TASK OBJECTIVE: Your output should repeat each record below with no differences.

SUPPLIED MATERIAL:

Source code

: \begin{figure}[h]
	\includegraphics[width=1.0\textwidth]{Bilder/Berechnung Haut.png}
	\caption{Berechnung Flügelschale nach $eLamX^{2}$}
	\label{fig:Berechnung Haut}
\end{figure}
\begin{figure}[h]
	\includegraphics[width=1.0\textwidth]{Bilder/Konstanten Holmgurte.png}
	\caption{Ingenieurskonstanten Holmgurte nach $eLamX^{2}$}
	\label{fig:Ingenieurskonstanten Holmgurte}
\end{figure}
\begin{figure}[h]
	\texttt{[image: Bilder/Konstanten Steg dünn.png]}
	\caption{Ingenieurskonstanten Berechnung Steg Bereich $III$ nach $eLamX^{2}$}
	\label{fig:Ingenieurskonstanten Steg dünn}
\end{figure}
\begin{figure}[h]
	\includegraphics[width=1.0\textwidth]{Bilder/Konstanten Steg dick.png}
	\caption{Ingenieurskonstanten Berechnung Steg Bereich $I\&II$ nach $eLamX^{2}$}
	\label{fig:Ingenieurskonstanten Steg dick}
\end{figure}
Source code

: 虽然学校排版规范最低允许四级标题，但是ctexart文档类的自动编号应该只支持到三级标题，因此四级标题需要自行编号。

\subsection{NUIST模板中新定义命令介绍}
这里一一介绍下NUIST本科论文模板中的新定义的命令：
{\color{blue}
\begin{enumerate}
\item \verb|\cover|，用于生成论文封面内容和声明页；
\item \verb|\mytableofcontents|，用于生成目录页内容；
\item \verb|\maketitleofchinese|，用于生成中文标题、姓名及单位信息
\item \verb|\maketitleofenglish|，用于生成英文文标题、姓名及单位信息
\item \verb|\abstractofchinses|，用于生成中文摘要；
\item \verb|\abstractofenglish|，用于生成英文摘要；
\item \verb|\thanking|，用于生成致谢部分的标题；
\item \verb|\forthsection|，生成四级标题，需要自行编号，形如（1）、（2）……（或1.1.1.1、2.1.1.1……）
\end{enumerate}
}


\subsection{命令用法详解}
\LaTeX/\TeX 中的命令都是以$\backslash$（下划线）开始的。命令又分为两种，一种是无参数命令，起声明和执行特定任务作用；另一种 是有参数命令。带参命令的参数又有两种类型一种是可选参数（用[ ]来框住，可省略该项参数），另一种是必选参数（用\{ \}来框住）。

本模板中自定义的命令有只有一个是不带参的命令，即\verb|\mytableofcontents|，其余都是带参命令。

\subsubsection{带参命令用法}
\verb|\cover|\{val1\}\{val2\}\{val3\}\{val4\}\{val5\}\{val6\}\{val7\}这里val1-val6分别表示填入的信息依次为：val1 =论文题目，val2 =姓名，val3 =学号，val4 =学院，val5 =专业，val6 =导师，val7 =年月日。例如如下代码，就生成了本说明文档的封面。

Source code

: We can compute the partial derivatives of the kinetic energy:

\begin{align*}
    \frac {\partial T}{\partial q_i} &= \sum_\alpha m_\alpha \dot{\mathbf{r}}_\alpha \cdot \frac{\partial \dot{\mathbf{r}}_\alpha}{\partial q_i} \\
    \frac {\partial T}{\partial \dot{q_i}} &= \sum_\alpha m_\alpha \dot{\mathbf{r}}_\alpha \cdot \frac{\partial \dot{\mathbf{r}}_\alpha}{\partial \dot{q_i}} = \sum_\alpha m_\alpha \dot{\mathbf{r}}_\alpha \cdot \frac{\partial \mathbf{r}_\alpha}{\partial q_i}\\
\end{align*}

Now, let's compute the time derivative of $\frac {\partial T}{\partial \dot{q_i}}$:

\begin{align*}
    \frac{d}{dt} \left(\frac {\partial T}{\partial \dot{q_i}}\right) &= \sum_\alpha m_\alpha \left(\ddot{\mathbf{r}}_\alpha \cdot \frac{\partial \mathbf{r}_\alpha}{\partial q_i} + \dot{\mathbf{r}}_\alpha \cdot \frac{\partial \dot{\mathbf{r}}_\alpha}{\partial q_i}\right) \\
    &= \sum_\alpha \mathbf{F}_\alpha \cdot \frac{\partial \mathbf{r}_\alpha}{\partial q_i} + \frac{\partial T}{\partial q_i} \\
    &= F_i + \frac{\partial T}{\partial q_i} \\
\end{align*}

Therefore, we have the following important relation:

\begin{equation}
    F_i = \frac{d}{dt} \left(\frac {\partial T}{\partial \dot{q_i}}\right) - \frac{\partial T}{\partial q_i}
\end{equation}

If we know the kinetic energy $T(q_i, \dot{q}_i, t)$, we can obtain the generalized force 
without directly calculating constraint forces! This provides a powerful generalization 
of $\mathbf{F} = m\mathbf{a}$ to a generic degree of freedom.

EXERCISE ANSWER:
Source code

: \begin{figure}[h]
	\includegraphics[width=1.0\textwidth]{Bilder/Berechnung Haut.png}
	\caption{Berechnung Flügelschale nach $eLamX^{2}$}
	\label{fig:Berechnung Haut}
\end{figure}
\begin{figure}[h]
	\includegraphics[width=1.0\textwidth]{Bilder/Konstanten Holmgurte.png}
	\caption{Ingenieurskonstanten Holmgurte nach $eLamX^{2}$}
	\label{fig:Ingenieurskonstanten Holmgurte}
\end{figure}
\begin{figure}[h]
	\texttt{[image: Bilder/Konstanten Steg dünn.png]}
	\caption{Ingenieurskonstanten Berechnung Steg Bereich $III$ nach $eLamX^{2}$}
	\label{fig:Ingenieurskonstanten Steg dünn}
\end{figure}
\begin{figure}[h]
	\includegraphics[width=1.0\textwidth]{Bilder/Konstanten Steg dick.png}
	\caption{Ingenieurskonstanten Berechnung Steg Bereich $I\&II$ nach $eLamX^{2}$}
	\label{fig:Ingenieurskonstanten Steg dick}
\end{figure}
Source code

: 虽然学校排版规范最低允许四级标题，但是ctexart文档类的自动编号应该只支持到三级标题，因此四级标题需要自行编号。

\subsection{NUIST模板中新定义命令介绍}
这里一一介绍下NUIST本科论文模板中的新定义的命令：
{\color{blue}
\begin{enumerate}
\item \verb|\cover|，用于生成论文封面内容和声明页；
\item \verb|\mytableofcontents|，用于生成目录页内容；
\item \verb|\maketitleofchinese|，用于生成中文标题、姓名及单位信息
\item \verb|\maketitleofenglish|，用于生成英文文标题、姓名及单位信息
\item \verb|\abstractofchinses|，用于生成中文摘要；
\item \verb|\abstractofenglish|，用于生成英文摘要；
\item \verb|\thanking|，用于生成致谢部分的标题；
\item \verb|\forthsection|，生成四级标题，需要自行编号，形如（1）、（2）……（或1.1.1.1、2.1.1.1……）
\end{enumerate}
}


\subsection{命令用法详解}
\LaTeX/\TeX 中的命令都是以$\backslash$（下划线）开始的。命令又分为两种，一种是无参数命令，起声明和执行特定任务作用；另一种 是有参数命令。带参命令的参数又有两种类型一种是可选参数（用[ ]来框住，可省略该项参数），另一种是必选参数（用\{ \}来框住）。

本模板中自定义的命令有只有一个是不带参的命令，即\verb|\mytableofcontents|，其余都是带参命令。

\subsubsection{带参命令用法}
\verb|\cover|\{val1\}\{val2\}\{val3\}\{val4\}\{val5\}\{val6\}\{val7\}这里val1-val6分别表示填入的信息依次为：val1 =论文题目，val2 =姓名，val3 =学号，val4 =学院，val5 =专业，val6 =导师，val7 =年月日。例如如下代码，就生成了本说明文档的封面。

Source code

: We can compute the partial derivatives of the kinetic energy:

\begin{align*}
    \frac {\partial T}{\partial q_i} &= \sum_\alpha m_\alpha \dot{\mathbf{r}}_\alpha \cdot \frac{\partial \dot{\mathbf{r}}_\alpha}{\partial q_i} \\
    \frac {\partial T}{\partial \dot{q_i}} &= \sum_\alpha m_\alpha \dot{\mathbf{r}}_\alpha \cdot \frac{\partial \dot{\mathbf{r}}_\alpha}{\partial \dot{q_i}} = \sum_\alpha m_\alpha \dot{\mathbf{r}}_\alpha \cdot \frac{\partial \mathbf{r}_\alpha}{\partial q_i}\\
\end{align*}

Now, let's compute the time derivative of $\frac {\partial T}{\partial \dot{q_i}}$:

\begin{align*}
    \frac{d}{dt} \left(\frac {\partial T}{\partial \dot{q_i}}\right) &= \sum_\alpha m_\alpha \left(\ddot{\mathbf{r}}_\alpha \cdot \frac{\partial \mathbf{r}_\alpha}{\partial q_i} + \dot{\mathbf{r}}_\alpha \cdot \frac{\partial \dot{\mathbf{r}}_\alpha}{\partial q_i}\right) \\
    &= \sum_\alpha \mathbf{F}_\alpha \cdot \frac{\partial \mathbf{r}_\alpha}{\partial q_i} + \frac{\partial T}{\partial q_i} \\
    &= F_i + \frac{\partial T}{\partial q_i} \\
\end{align*}

Therefore, we have the following important relation:

\begin{equation}
    F_i = \frac{d}{dt} \left(\frac {\partial T}{\partial \dot{q_i}}\right) - \frac{\partial T}{\partial q_i}
\end{equation}

If we know the kinetic energy $T(q_i, \dot{q}_i, t)$, we can obtain the generalized force 
without directly calculating constraint forces! This provides a powerful generalization 
of $\mathbf{F} = m\mathbf{a}$ to a generic degree of freedom.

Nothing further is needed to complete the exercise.